Clayton had his basement filled in by Messier, the same company that lifted his house. The Messier crew walked a vibrating compactor over each layer of fill to make it as dense as possible. As the engineer, I had the final say as to whether the fill was sufficiently compacted. So how did I do that?

The most convenient way to test the density of a fill material in place is to take a sample. For starters, I excavated down 8 inches, because the surface doesn’t compact much at all – the vibrating device actually loosens surface fill while it compacts the fill below. Then I scooped out a sample from that depth, with a volume of about two cups. I was very careful to ensure every particle I scooped out made it into my storage container.

Compacted fill sample.

Compacted fill sample.

Density equals mass divided by volume, and I determined the mass of my sample easily on-site with a kitchen scale. To find the volume, I used the sand cone test, which looks like this:

The sand cone apparatus.

The sand cone apparatus.

The translucent white container is filled with sand. When I open a valve, the sand pours out through the metal cone and into the hole I scooped out. When the sand stops moving, I know the hole and the cone are full, so I close the valve and lift up the apparatus:

Sand cone left in the hole after the test. (No need to remove the sand - it gets buried.)

Sand cone left in the hole after the test. (No need to remove the sand – it gets buried.)

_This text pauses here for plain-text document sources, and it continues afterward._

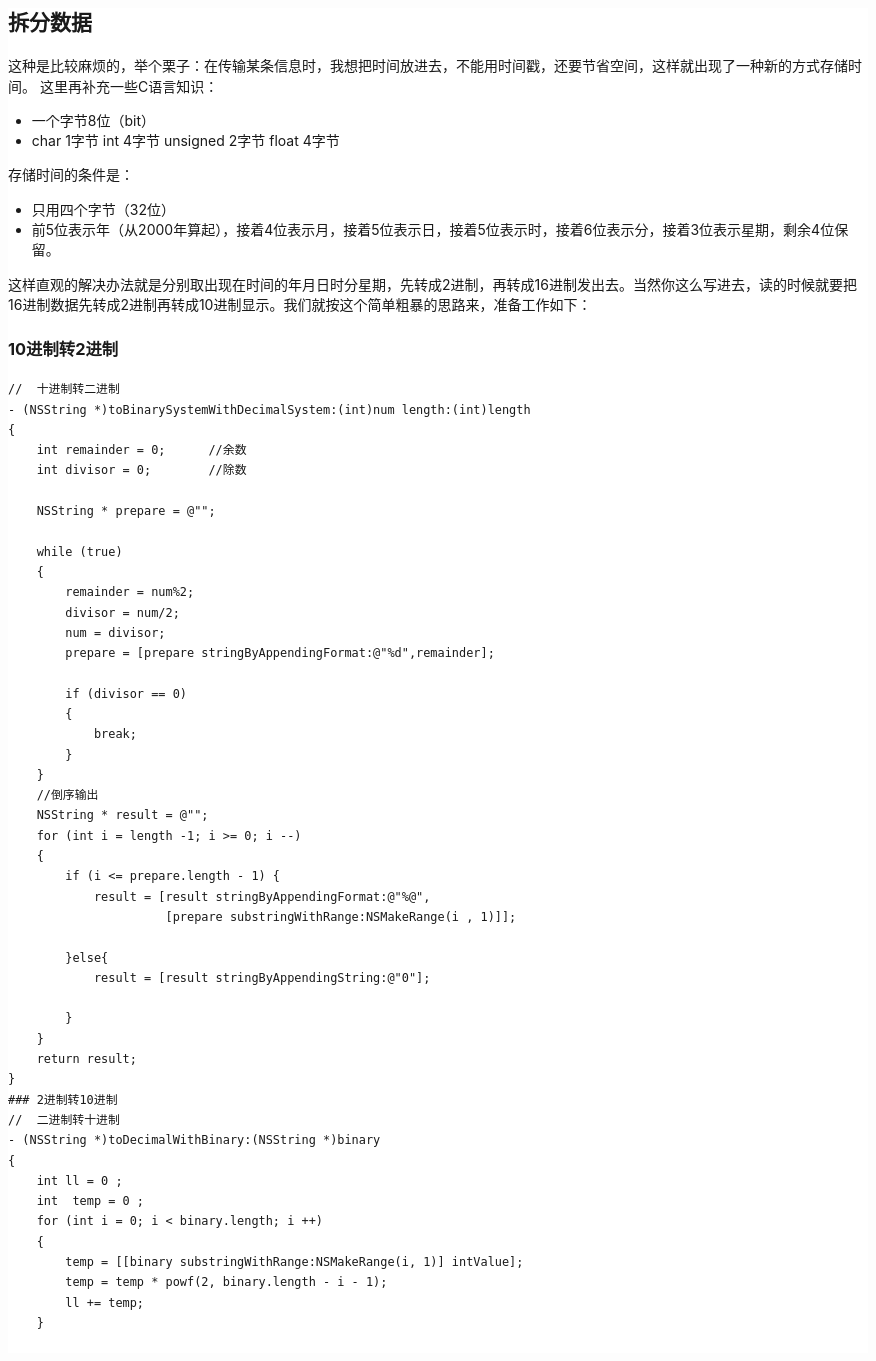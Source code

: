 ## 拆分数据
这种是比较麻烦的，举个栗子：在传输某条信息时，我想把时间放进去，不能用时间戳，还要节省空间，这样就出现了一种新的方式存储时间。
这里再补充一些C语言知识：
* 一个字节8位（bit）
* char 1字节 int 4字节 unsigned 2字节 float 4字节

存储时间的条件是：
* 只用四个字节（32位）
* 前5位表示年（从2000年算起），接着4位表示月，接着5位表示日，接着5位表示时，接着6位表示分，接着3位表示星期，剩余4位保留。

这样直观的解决办法就是分别取出现在时间的年月日时分星期，先转成2进制，再转成16进制发出去。当然你这么写进去，读的时候就要把16进制数据先转成2进制再转成10进制显示。我们就按这个简单粗暴的思路来，准备工作如下：
### 10进制转2进制

    //  十进制转二进制
    - (NSString *)toBinarySystemWithDecimalSystem:(int)num length:(int)length
    {
        int remainder = 0;      //余数
        int divisor = 0;        //除数
        
        NSString * prepare = @"";
        
        while (true)
        {
            remainder = num%2;
            divisor = num/2;
            num = divisor;
            prepare = [prepare stringByAppendingFormat:@"%d",remainder];
            
            if (divisor == 0)
            {
                break;
            }
        }
        //倒序输出
        NSString * result = @"";
        for (int i = length -1; i >= 0; i --)
        {
            if (i <= prepare.length - 1) {
                result = [result stringByAppendingFormat:@"%@",
                          [prepare substringWithRange:NSMakeRange(i , 1)]];

            }else{
                result = [result stringByAppendingString:@"0"];

            }
        }
        return result;
    }
    ### 2进制转10进制
    //  二进制转十进制
    - (NSString *)toDecimalWithBinary:(NSString *)binary
    {
        int ll = 0 ;
        int  temp = 0 ;
        for (int i = 0; i < binary.length; i ++)
        {
            temp = [[binary substringWithRange:NSMakeRange(i, 1)] intValue];
            temp = temp * powf(2, binary.length - i - 1);
            ll += temp;
        }
        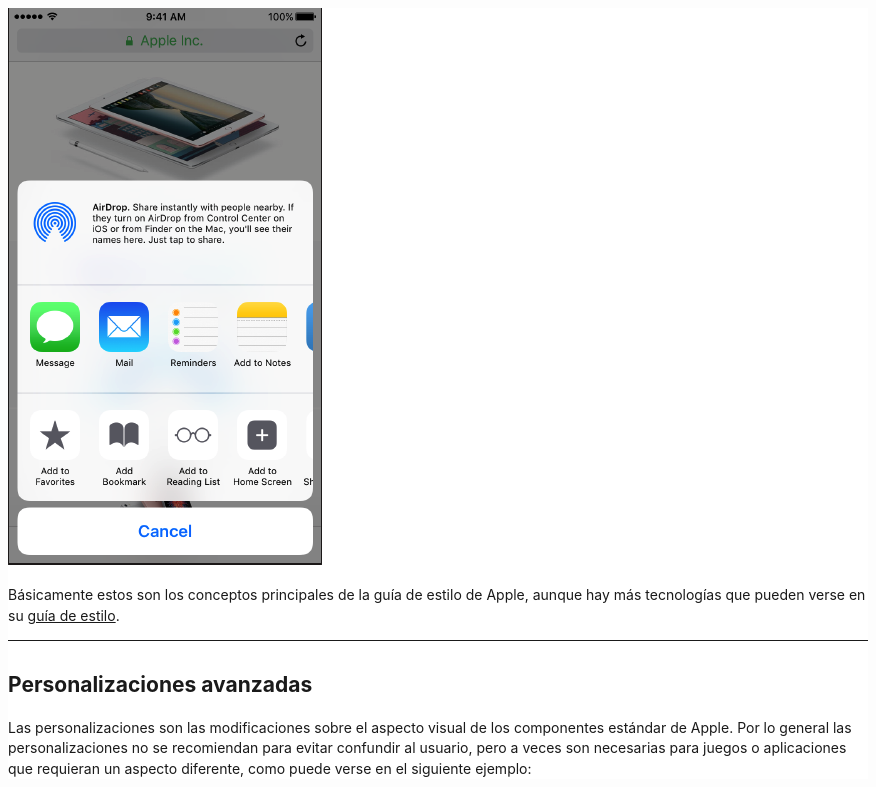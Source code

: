 ![Action](gitbook/assets/share_action_appex_2x.png "Action")

Básicamente estos son los conceptos principales de la guía de estilo de Apple, aunque hay más tecnologías que pueden verse en su <a href="https://developer.apple.com/ios/human-interface-guidelines/">guía de estilo</a>.


----

## Personalizaciones avanzadas

Las personalizaciones son las modificaciones sobre el aspecto visual de los componentes estándar de Apple. Por lo general las personalizaciones no se recomiendan para evitar confundir al usuario, pero a veces son necesarias para juegos o aplicaciones que requieran un aspecto diferente, como puede verse en el siguiente ejemplo:
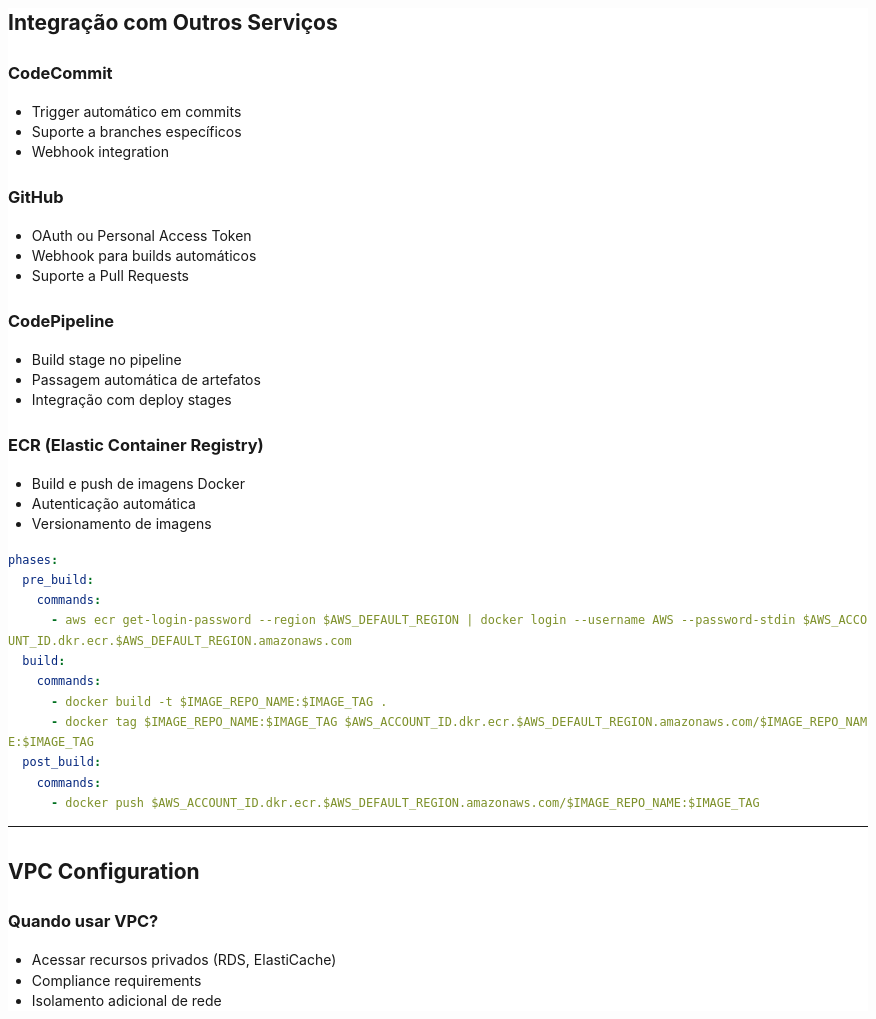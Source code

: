 
## Integração com Outros Serviços

### CodeCommit

- Trigger automático em commits
- Suporte a branches específicos
- Webhook integration

### GitHub

- OAuth ou Personal Access Token
- Webhook para builds automáticos
- Suporte a Pull Requests

### CodePipeline

- Build stage no pipeline
- Passagem automática de artefatos
- Integração com deploy stages

### ECR (Elastic Container Registry)

- Build e push de imagens Docker
- Autenticação automática
- Versionamento de imagens

```yaml
phases:
  pre_build:
    commands:
      - aws ecr get-login-password --region $AWS_DEFAULT_REGION | docker login --username AWS --password-stdin $AWS_ACCOUNT_ID.dkr.ecr.$AWS_DEFAULT_REGION.amazonaws.com
  build:
    commands:
      - docker build -t $IMAGE_REPO_NAME:$IMAGE_TAG .
      - docker tag $IMAGE_REPO_NAME:$IMAGE_TAG $AWS_ACCOUNT_ID.dkr.ecr.$AWS_DEFAULT_REGION.amazonaws.com/$IMAGE_REPO_NAME:$IMAGE_TAG
  post_build:
    commands:
      - docker push $AWS_ACCOUNT_ID.dkr.ecr.$AWS_DEFAULT_REGION.amazonaws.com/$IMAGE_REPO_NAME:$IMAGE_TAG
```

---

## VPC Configuration

### Quando usar VPC?

- Acessar recursos privados (RDS, ElastiCache)
- Compliance requirements
- Isolamento adicional de rede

Now with just a few extra bits of information – the density of the sand (which I know ahead of time), the volume of the cone (standardized), and the mass of the apparatus before and after the test (use the scale on-site) – I can calculate the density of the fill I scooped out.

Field notes from my compaction testing.

Field notes from my compaction testing.

I’m not done yet. Proper compaction depends not on fresh-out-of-the-ground density but on DRY density. And the most convenient way to dry a sample quickly is with… wait for it… a microwave oven. I borrowed Clayton’s for the task, checking the decreasing mass of my sample after each minute until the mass stabilized. Finally, I calculated the moisture content of the original sample by comparing the fresh-out-of-the-ground density with the dry density.

As it turned out, Clayton’s compacted fill had a dry density well above the minimum density I specified. (Great work, Messier!) The moisture content however was a little low at first, meaning the fill was too dry. Fortunately, the remedy for this compaction issue is simple: just add water. Sandra spent a long morning spraying the entire excavation with a hose, and my last few samples had a moisture content exactly where I wanted.

Sandra on spray duty aims for a perfect moisture content.

Sandra on spray duty aims for a perfect moisture content.

Lights, Camera, Compaction

Once Clayton’s house was successfully elevated 9 feet off the ground, it was time to fill in the basement. I specified the type of fill to use – a crushed gravel that drains well and doesn’t compress – and Clayton ordered 280 cubic yards of the stuff, delivered truckload by truckload. Messier, the house lifting company, also served as the excavator, and it was their job to spread the fill in the basement and perform a compaction.

Fill is typically placed in layers, called “lifts”, 6 to 12 inches deep. Messier placed five lifts, each 10 inches deep, to reach the required total depth of 4 feet 2 inches. Crew member Calvin drove a Bobcat to carry fill into the basement and spread it evenly. Norm operated a backhoe outside the house to keep the fill supply close at hand, and other crew members in the hole checked level using a laser.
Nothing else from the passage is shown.